Eylül 1968 yılında İsmet Sıral orkestrasının dağılmasından sonra bu orkestranın ağırlıklı üyelerinden oluşan ilk profesyonel orkestrasını 14 Ekim 1968 yılında kurdu. Bu orkestrada yer alan üyeler arasında basçı Günnur Perin, piyanist Ayhan Yünkuş, 5 yıl önce 10 yıl sonra gurubundan Atakan Ünüvar (tenor sax, flüt), Fatih Erkoç (trambon ve flüt), Uğur Dikmen klavyeli çalgılar daha sonra aranjör ve basçı Onno Tunç akla gelen ilk isimlerdendir. Özdemir Erdoğan 1968 yılının en iyi gitaristi ödülünü aldıktan sonra 1969 yılındaki çalışmalar sonucu ilk altın plak ödülü geldi. Daha sonra 1971 - 72 yıllarında çeşitli uluslar arası ödüller geldi 1972 Atina Olimpia ve İskenderiye festivallerine iştirak etti, 1973’te sanatçının hazırladığı jazz LP si Amerika’nın sesi (Voice of America) jazz saatinde dünyanın en büyük jazz otoritelerinden Willies Connover tarafından dikkate değer bir çalışma değerlendirmesiyle çeşitli kereler yayınlandı.

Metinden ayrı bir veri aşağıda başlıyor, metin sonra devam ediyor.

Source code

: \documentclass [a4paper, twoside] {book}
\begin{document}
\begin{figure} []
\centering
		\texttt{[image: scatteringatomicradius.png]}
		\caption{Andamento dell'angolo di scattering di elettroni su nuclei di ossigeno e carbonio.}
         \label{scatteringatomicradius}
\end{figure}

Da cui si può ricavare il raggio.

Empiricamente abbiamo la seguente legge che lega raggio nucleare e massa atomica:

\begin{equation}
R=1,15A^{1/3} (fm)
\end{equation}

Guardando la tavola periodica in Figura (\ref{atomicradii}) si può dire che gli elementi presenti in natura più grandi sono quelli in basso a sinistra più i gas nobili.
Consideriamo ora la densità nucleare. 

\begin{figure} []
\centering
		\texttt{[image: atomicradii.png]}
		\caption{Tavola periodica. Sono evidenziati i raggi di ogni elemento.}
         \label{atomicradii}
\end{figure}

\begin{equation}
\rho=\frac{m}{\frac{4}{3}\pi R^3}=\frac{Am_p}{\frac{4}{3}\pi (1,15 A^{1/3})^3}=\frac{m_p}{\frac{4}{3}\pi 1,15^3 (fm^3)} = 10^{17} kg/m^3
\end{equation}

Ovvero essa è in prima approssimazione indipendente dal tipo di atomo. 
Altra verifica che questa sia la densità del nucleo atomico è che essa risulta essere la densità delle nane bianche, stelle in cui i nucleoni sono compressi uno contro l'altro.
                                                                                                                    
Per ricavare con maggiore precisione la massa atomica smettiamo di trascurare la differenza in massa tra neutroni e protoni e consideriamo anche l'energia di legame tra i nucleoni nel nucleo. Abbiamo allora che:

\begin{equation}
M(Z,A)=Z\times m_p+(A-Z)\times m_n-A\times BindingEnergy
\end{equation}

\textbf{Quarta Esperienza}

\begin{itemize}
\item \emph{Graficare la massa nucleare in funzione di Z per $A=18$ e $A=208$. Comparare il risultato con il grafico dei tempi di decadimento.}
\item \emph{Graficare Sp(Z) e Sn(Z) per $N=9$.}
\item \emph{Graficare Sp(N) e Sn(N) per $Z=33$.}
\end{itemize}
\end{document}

Çağdaş insan; müzik eserinin üzerindeki giysiler, ne kadar yöresel, geleneksel ve hatta hırpani olursa olsun içindekinin evrensel boyutlarını düşünebilen insandır.
1974’ten itibaren sanatçı Özdemir Erdoğan Türk Müziği, Türk Halk Müziği ve diğer etnik müziklerle ilgili çalışmalara başladı, o günlerin tek yayın organı TRT ve bu kurumun en önemli müzik otoritelerinden Nida Tüfekçi’nin teşviklerini gördü, TRT yayın yönetmenliğindeki katı (İktisas) maddesine rağmen sanatçının Halk Müziği tarzındaki «Gurbet» adlı bestesi ve Aşık Veysel Şatıroğlu’ndan alınan «Uzun ince bir yoldayım» düzenlemesi TRT repertuarına giren türlerinin ilk örnekleridir.
1975 yılı sanatçının bestecilik yıllarının başlangıcıdır. 1976 «Canım senle olmak istiyor» albümü Milliyet gazetesince yılın albümü seçildi. 1977’den itibaren Türk Müziği çalışmaları daha ağırlık kazandı. 1979’da TRT hafif müziği ödülü geldi 1984’de sanatçı kendine ait bir plak şirketi kurdu. Bu şirketi kurmaktaki amaç müziği sadece ticari endişelerle kullanan şirketlere örnek olabilecek çalışmalarla ufuklarını açmak ve müzik sanatımızın daha ileriye gitmesine vesile olmaktır.
1984 yılında plakçıların arabeskten başka bir şey satmaz dedikleri bir ortamda «Bahar şarkıları» ve «Aşkımız şarkılarda yaşasın» kasetleriyle büyük ilgi gören sanatçı müziğimizde yeni bir kulvar açtı. 1990 yılında TRT Altın Anten yarışmasında birincilik ödülü, 1991 yılında Amerika Birleşik Devletleri, Hollanda, Almanya, İsviçre ve Fransa’da çeşitli festivallerde Özdemir Erdoğan sentezi ile başarılı çalışmalar yapılmış konserler, konferanslar ve çeşitli panellerde kültür ve sanatımıza mütevazi hizmetler yapılmaya çalışıldı.
1994 yılında; Türk Müziği öldü, ticari niteliğini kaybetti denilen bir ortamda «Türk Müziği Yorumları» ve 1996’da Halk Müziği öldü denilen bir ortamda «Türk Halk Müziği Yorumları» kaset ve CD lerini çıkartarak gençliğin kendi kültür değerlerinin farkına varması ve diğer plak şirketleri ve sanatçıların bu yolda çalışmalara özendirilmesi işlevi yerine getirildi. Yukarıda bahsi geçen her iki kasetin 1997 itibariyle tirajları 100.000 kaset ve 250 CD’nin üzerindedir. Bu trajı yakalayabilmek için klip çalışması ve promosyon yapılmamış, başta medya olmak üzere hiçbir merciden yardım talep edilmemiş ve alınmamıştır. Özdemir Erdoğan’a Aralık 1998’de T.C. Devlet Sanatçısı ünvanı verildi.